@LesserAngel @Evanrocknuma ME 2 also had several other emotions there "for the sake of them". In your view, Angel, is sexuality/beauty (sexual attraction) being there "for the sake of it" inferior?
@Cypress131 We have some agreement. Your reasoning is valid. What's left to decide is the power threshold from which on one would speak of oppression, and the factors that contribute to it. (One could, for example, argue that having 700 followers plus working for a prominent developer plus relying on a powerful claim/fear/issue [namely sexism] crosses the threshold of power. I'm not doing that here.)
- As for this case and intent: he probably could have known what would happen, probably seen the risk. Considering your quotation, he may not have actually seen and desired this outcome. (If he feels deeply about what he perceives to be wrong, arguably he should have desired a large effect, though.)
-- At any rate, I won't hold one statement sweepingly against him. It could have been the heat of some moment, or whatever. Oversights happen. This hardly sufficiently reflects who he is.
Women, when it comes to beauty and sexiness (on average) hold more power over men. They profit from men's sex drive. When they can profit they tend to not seek to suppress (the realization/effect of) men's sex drive. Yet feminists seek to suppress men's sex drive when women don't profit. This discrepancy generally is immoral: it objectifies men, allowing them to be men only when feminists can exploit their being men.

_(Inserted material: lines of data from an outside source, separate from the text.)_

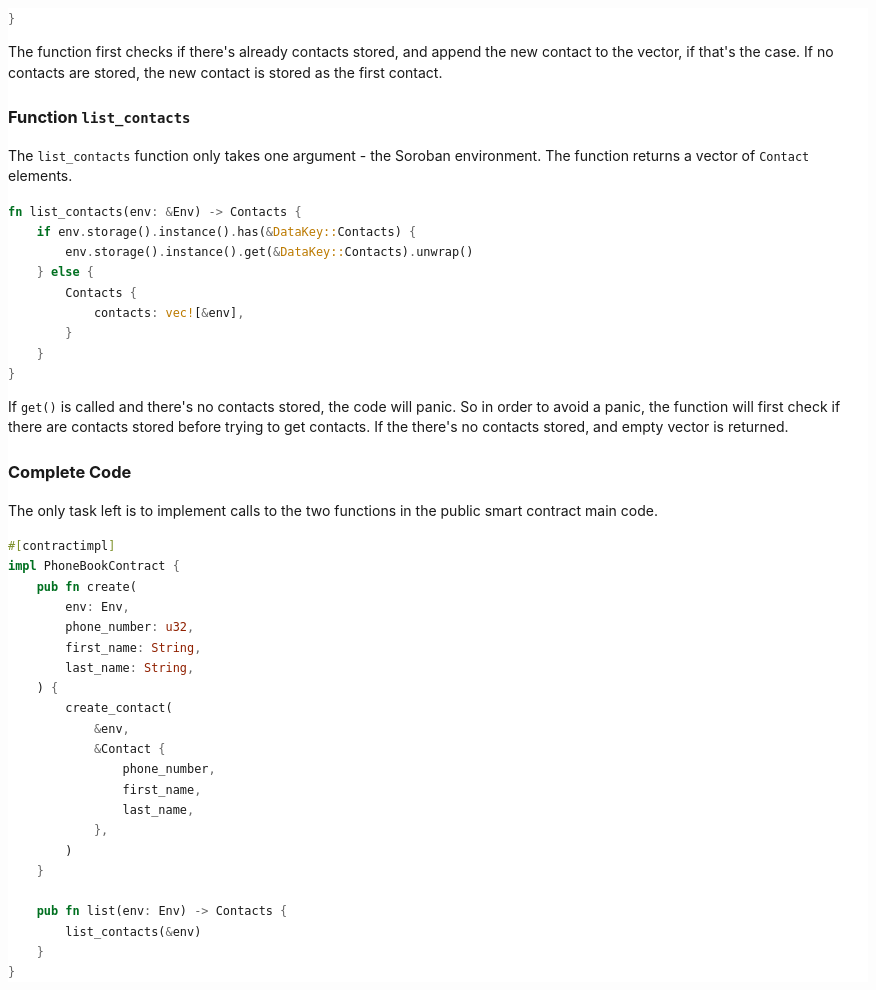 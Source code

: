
 ```rust
}
```

The function first checks if there's already contacts stored, and append the new contact to the vector, if that's the case. If no contacts are stored, the new contact is stored as the first contact.

### Function `list_contacts`
The `list_contacts` function only takes one argument - the Soroban environment. The function returns a vector of `Contact` elements. 

```rust
fn list_contacts(env: &Env) -> Contacts {
    if env.storage().instance().has(&DataKey::Contacts) {
        env.storage().instance().get(&DataKey::Contacts).unwrap()
    } else {
        Contacts {
            contacts: vec![&env],
        }
    }
}
```

If `get()` is called and there's no contacts stored, the code will panic. So in order to avoid a panic, the function will first check if there are contacts stored before trying to get contacts. If the there's no contacts stored, and empty vector is returned.

### Complete Code
The only task left is to implement calls to the two functions in the public smart contract main code.

```rust
#[contractimpl]
impl PhoneBookContract {
    pub fn create(
        env: Env,
        phone_number: u32,
        first_name: String,
        last_name: String,
    ) {
        create_contact(
            &env,
            &Contact {
                phone_number,
                first_name,
                last_name,
            },
        )
    }

    pub fn list(env: Env) -> Contacts {
        list_contacts(&env)
    }
}
```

@Heshertonfist @l777l That brings me to the question: what's worse, employing beauty (e. g. a model) to advertise a product that contains no such beauty (e. g. no model), or putting beauty into the product?
@Goddammitj The thing with stereotypes is that they tend to be accurate. At the very least they generally capture a considerable portion and thus a sub-set. Would it be sexist to create a character that falls under (accurate) stereotypes?